BEEF JAMZ follows a team of basketball playing Truckers and their All-American cheeseburger mascot, Phylo.  They’ve entered into an annual underground basketball tournament, held this year in the deserts outside Tijuana.

As returning champs, they’ve already blown all their prize money from last year on booze and whores. The prize at this year’s tourney, The Tijuana Tussle, is the 1955 Chevrolet Bel-Air Wilt Chamberlain lost his virginity in. Its full of cash and supposedly will give its owner magical powers over females. 

Standing in the way of the prize are: The Jockeys led by Barry the Bookie Centaur, The Canadian Air Force led by Breadcrumbs the Goose, The Mexican Hot Air Balloon Puglist Collective led by Chuey the Aztec God, The Muay Thai Pirates led by Insquidious the evil squid-babe, and The Aborigines led by Zumala the Junkie Koala.  

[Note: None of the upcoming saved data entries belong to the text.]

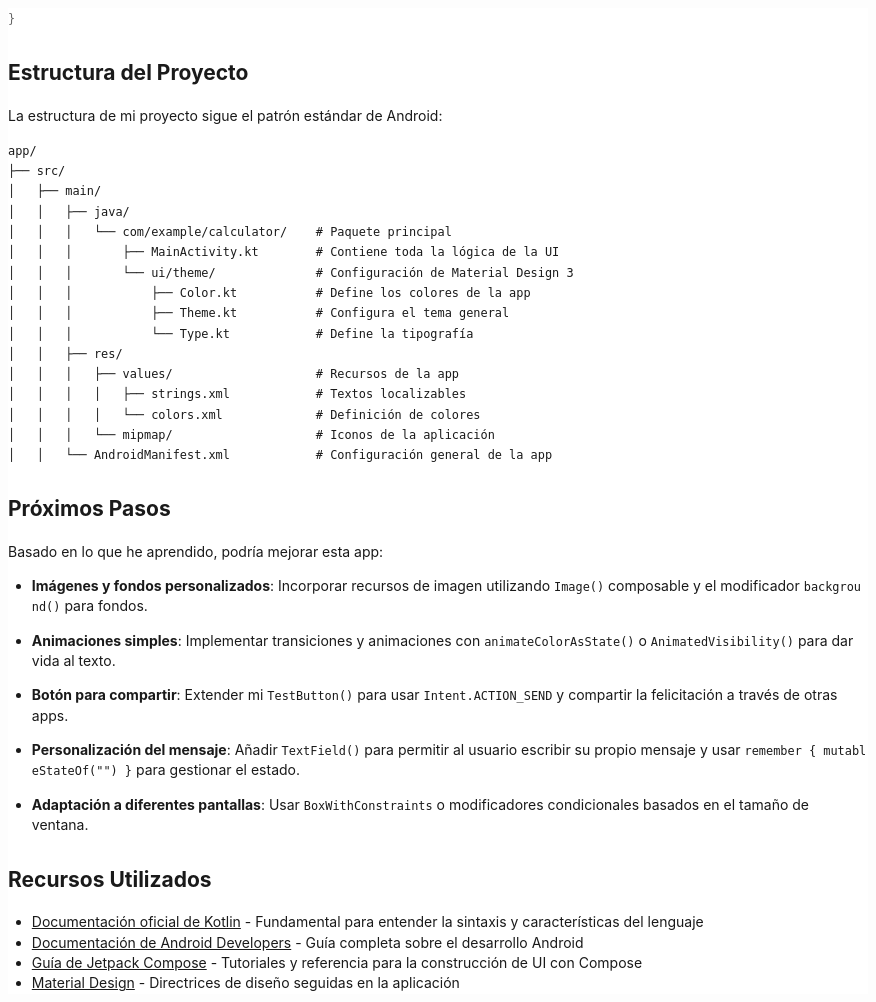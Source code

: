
 ```kotlin
}
```

## Estructura del Proyecto

La estructura de mi proyecto sigue el patrón estándar de Android:

```
app/
├── src/
│   ├── main/
│   │   ├── java/                          
│   │   │   └── com/example/calculator/    # Paquete principal
│   │   │       ├── MainActivity.kt        # Contiene toda la lógica de la UI
│   │   │       └── ui/theme/              # Configuración de Material Design 3
│   │   │           ├── Color.kt           # Define los colores de la app
│   │   │           ├── Theme.kt           # Configura el tema general
│   │   │           └── Type.kt            # Define la tipografía
│   │   ├── res/                          
│   │   │   ├── values/                    # Recursos de la app
│   │   │   │   ├── strings.xml            # Textos localizables
│   │   │   │   └── colors.xml             # Definición de colores
│   │   │   └── mipmap/                    # Iconos de la aplicación
│   │   └── AndroidManifest.xml            # Configuración general de la app
```

## Próximos Pasos
Basado en lo que he aprendido, podría mejorar esta app:

- **Imágenes y fondos personalizados**: Incorporar recursos de imagen utilizando `Image()` composable y el modificador `background()` para fondos.

- **Animaciones simples**: Implementar transiciones y animaciones con `animateColorAsState()` o `AnimatedVisibility()` para dar vida al texto.

- **Botón para compartir**: Extender mi `TestButton()` para usar `Intent.ACTION_SEND` y compartir la felicitación a través de otras apps.

- **Personalización del mensaje**: Añadir `TextField()` para permitir al usuario escribir su propio mensaje y usar `remember { mutableStateOf("") }` para gestionar el estado.

- **Adaptación a diferentes pantallas**: Usar `BoxWithConstraints` o modificadores condicionales basados en el tamaño de ventana.

## Recursos Utilizados
- [Documentación oficial de Kotlin](https://kotlinlang.org/docs/home.html) - Fundamental para entender la sintaxis y características del lenguaje
- [Documentación de Android Developers](https://developer.android.com/) - Guía completa sobre el desarrollo Android
- [Guía de Jetpack Compose](https://developer.android.com/jetpack/compose) - Tutoriales y referencia para la construcción de UI con Compose
- [Material Design](https://m3.material.io/) - Directrices de diseño seguidas en la aplicación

After a full slate of games the mascots hit the Tijuana bar scene. Hours and hijinks later Phylo barfs up pickles on the Bel-Air’s dash and passes out.  When he wakes up, the car is missing, and each mascot has their own motives for having taken it. The Jockeys want it for the horsepower.  No one’s sure why the The Canadian Air Force wants it, but they’re asking politely. The Mexican Hot Air Balloon Pugilists want it because Chuey has a bone to pick with Wilt Chamberlain’s sexual prowess.  The Muay Thai Pirates are just straight up shady…scrap metal, maybe? Or worse.  The Aborigines need the car to cruise through Dreamtime.  And Phylo himself has his own motives: currently bumping uglies with Wilt’s granddaughter named #31,419, the foxiest bird to ever eat a burger. He wants to keep the car in the family.

The mascots call a hungover meeting and decide to play on, but not tell their teammates of the theft.  Ballin’ ensues and game after game the mascots sabotage one another.  All the while their anxiety grows as the prize and burglar remain incognito.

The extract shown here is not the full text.